### GIVEN RECORDS:
[Start of section]

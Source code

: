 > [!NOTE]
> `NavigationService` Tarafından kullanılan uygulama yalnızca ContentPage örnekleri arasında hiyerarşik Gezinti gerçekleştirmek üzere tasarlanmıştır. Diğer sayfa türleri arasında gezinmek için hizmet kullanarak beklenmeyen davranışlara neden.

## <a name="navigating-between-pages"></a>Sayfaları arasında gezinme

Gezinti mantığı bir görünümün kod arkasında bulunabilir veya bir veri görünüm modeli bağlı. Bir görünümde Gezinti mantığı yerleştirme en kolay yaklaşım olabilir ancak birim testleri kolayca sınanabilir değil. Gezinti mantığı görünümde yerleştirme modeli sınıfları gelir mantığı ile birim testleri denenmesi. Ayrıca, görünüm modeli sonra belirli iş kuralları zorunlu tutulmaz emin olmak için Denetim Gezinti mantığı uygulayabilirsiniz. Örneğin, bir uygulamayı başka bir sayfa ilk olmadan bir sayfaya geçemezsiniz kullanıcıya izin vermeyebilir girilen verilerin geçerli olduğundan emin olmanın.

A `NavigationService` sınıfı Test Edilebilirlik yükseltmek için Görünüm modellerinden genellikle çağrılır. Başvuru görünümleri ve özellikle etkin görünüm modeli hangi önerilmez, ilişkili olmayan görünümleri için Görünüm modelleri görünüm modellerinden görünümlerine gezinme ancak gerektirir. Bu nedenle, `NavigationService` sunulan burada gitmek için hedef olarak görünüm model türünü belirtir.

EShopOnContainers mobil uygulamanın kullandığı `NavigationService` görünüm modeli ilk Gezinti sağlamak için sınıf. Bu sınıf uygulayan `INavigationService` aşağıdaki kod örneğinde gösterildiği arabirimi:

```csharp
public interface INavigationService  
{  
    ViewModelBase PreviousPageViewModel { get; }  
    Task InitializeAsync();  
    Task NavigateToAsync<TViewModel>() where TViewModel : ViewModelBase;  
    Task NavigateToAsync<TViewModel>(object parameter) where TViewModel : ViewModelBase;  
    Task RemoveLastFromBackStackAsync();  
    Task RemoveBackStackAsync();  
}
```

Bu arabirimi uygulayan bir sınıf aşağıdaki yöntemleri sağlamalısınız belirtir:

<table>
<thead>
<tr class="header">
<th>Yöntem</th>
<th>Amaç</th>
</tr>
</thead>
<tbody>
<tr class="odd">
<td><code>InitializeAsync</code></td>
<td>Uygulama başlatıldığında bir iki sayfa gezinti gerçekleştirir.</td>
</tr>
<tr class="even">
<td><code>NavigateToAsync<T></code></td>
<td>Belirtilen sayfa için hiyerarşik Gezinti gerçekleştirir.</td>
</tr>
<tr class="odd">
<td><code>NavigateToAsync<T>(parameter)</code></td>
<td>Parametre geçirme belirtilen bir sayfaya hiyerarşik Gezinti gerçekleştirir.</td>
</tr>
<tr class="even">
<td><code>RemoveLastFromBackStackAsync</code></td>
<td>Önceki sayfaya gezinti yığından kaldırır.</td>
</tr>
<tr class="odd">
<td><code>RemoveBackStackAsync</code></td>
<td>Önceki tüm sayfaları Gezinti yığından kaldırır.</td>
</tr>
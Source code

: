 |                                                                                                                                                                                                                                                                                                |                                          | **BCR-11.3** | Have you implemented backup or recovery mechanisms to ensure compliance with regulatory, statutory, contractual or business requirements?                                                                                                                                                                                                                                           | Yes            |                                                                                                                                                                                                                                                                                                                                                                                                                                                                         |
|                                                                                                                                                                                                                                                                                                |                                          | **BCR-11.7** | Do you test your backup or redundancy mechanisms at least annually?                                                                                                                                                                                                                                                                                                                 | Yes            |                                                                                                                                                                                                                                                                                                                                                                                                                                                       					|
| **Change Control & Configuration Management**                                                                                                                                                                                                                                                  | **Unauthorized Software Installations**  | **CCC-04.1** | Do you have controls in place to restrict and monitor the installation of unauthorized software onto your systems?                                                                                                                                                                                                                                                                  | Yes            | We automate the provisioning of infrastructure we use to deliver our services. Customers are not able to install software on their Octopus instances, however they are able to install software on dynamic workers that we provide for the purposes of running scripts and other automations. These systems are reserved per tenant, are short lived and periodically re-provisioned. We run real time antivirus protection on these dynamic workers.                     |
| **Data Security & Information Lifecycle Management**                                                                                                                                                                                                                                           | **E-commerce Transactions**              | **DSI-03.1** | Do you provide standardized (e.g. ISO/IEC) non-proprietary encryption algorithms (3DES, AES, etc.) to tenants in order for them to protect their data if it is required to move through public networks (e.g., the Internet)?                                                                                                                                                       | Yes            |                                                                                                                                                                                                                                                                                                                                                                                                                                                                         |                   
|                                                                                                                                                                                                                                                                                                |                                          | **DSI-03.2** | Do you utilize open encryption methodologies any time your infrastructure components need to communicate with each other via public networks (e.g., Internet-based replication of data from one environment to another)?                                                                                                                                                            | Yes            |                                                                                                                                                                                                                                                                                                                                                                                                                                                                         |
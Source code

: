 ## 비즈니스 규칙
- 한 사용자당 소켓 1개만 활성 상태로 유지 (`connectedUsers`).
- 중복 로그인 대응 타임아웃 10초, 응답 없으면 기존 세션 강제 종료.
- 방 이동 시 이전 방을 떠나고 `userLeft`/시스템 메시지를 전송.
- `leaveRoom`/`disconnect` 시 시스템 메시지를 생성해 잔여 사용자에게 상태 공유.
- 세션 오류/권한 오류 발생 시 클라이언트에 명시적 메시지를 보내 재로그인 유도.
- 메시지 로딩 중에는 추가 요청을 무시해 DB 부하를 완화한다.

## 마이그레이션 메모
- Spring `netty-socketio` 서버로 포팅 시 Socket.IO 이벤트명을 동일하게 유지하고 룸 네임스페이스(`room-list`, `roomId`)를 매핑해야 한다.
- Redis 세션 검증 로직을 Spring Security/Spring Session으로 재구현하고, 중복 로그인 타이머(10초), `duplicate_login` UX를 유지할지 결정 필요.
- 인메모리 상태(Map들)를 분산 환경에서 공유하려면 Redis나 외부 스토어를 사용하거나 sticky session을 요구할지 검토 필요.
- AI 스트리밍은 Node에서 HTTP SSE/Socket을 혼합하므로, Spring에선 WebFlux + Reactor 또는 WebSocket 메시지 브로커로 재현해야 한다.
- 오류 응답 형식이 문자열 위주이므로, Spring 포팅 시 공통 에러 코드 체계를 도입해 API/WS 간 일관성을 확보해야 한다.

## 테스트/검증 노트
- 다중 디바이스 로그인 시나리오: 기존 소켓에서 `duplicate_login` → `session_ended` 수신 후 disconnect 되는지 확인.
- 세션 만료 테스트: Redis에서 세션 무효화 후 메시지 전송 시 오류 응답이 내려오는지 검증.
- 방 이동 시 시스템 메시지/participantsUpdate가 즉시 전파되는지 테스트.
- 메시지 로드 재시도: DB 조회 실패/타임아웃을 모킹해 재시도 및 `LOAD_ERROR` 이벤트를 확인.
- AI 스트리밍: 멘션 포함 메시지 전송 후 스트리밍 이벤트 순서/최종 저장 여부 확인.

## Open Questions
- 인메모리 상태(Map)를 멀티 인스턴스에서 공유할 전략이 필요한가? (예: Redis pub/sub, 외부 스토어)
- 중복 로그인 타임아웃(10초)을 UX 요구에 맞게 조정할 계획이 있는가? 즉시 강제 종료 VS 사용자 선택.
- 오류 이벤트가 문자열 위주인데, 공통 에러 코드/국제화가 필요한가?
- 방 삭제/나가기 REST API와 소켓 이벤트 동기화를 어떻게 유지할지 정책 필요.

[End of section]

### WORK TASK:
Your answer must be the lines from the one with "- 중복 로그인 타임아웃(10초)을" through the last line of the data, repeated exactly and with nothing else.

### WRITTEN ANSWER:
- 중복 로그인 타임아웃(10초)을 UX 요구에 맞게 조정할 계획이 있는가? 즉시 강제 종료 VS 사용자 선택.
- 오류 이벤트가 문자열 위주인데, 공통 에러 코드/국제화가 필요한가?
- 방 삭제/나가기 REST API와 소켓 이벤트 동기화를 어떻게 유지할지 정책 필요.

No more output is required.